Reproduce the entries below, please. Keep every character the same.

**** Listed entries

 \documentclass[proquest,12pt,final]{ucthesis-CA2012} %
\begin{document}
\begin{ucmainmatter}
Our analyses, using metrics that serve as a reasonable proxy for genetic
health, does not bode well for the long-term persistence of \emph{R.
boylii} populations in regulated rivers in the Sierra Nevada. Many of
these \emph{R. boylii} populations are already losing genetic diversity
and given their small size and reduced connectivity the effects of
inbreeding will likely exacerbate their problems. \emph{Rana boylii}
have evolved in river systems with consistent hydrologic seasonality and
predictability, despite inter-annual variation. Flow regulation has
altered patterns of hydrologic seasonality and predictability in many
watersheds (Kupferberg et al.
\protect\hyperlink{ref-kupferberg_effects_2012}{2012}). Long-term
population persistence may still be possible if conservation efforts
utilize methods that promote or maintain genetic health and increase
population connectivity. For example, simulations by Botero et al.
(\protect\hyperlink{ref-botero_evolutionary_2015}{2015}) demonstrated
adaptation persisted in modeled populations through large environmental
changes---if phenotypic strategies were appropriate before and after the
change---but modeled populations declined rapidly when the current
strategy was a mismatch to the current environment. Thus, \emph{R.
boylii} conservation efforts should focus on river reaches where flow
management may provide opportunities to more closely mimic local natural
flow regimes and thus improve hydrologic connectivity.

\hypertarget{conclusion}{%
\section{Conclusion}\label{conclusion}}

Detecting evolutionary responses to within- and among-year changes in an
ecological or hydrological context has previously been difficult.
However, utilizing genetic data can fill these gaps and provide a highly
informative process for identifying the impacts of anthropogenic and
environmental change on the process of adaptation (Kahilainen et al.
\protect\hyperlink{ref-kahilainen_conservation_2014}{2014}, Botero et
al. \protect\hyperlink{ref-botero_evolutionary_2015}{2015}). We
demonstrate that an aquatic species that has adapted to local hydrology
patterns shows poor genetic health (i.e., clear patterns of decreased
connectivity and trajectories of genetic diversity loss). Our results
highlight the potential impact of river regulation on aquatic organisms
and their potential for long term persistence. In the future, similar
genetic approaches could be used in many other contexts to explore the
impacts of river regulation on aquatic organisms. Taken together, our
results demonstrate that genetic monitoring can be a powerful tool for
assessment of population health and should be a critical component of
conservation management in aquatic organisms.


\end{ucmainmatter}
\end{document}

********

Response to this task -
 \documentclass[proquest,12pt,final]{ucthesis-CA2012} %
\begin{document}
\begin{ucmainmatter}
Our analyses, using metrics that serve as a reasonable proxy for genetic
health, does not bode well for the long-term persistence of \emph{R.
boylii} populations in regulated rivers in the Sierra Nevada. Many of
these \emph{R. boylii} populations are already losing genetic diversity
and given their small size and reduced connectivity the effects of
inbreeding will likely exacerbate their problems. \emph{Rana boylii}
have evolved in river systems with consistent hydrologic seasonality and
predictability, despite inter-annual variation. Flow regulation has
altered patterns of hydrologic seasonality and predictability in many
watersheds (Kupferberg et al.
\protect\hyperlink{ref-kupferberg_effects_2012}{2012}). Long-term
population persistence may still be possible if conservation efforts
utilize methods that promote or maintain genetic health and increase
population connectivity. For example, simulations by Botero et al.
(\protect\hyperlink{ref-botero_evolutionary_2015}{2015}) demonstrated
adaptation persisted in modeled populations through large environmental
changes---if phenotypic strategies were appropriate before and after the
change---but modeled populations declined rapidly when the current
strategy was a mismatch to the current environment. Thus, \emph{R.
boylii} conservation efforts should focus on river reaches where flow
management may provide opportunities to more closely mimic local natural
flow regimes and thus improve hydrologic connectivity.

\hypertarget{conclusion}{%
\section{Conclusion}\label{conclusion}}

Detecting evolutionary responses to within- and among-year changes in an
ecological or hydrological context has previously been difficult.
However, utilizing genetic data can fill these gaps and provide a highly
informative process for identifying the impacts of anthropogenic and
environmental change on the process of adaptation (Kahilainen et al.
\protect\hyperlink{ref-kahilainen_conservation_2014}{2014}, Botero et
al. \protect\hyperlink{ref-botero_evolutionary_2015}{2015}). We
demonstrate that an aquatic species that has adapted to local hydrology
patterns shows poor genetic health (i.e., clear patterns of decreased
connectivity and trajectories of genetic diversity loss). Our results
highlight the potential impact of river regulation on aquatic organisms
and their potential for long term persistence. In the future, similar
genetic approaches could be used in many other contexts to explore the
impacts of river regulation on aquatic organisms. Taken together, our
results demonstrate that genetic monitoring can be a powerful tool for
assessment of population health and should be a critical component of
conservation management in aquatic organisms.


\end{ucmainmatter}
\end{document}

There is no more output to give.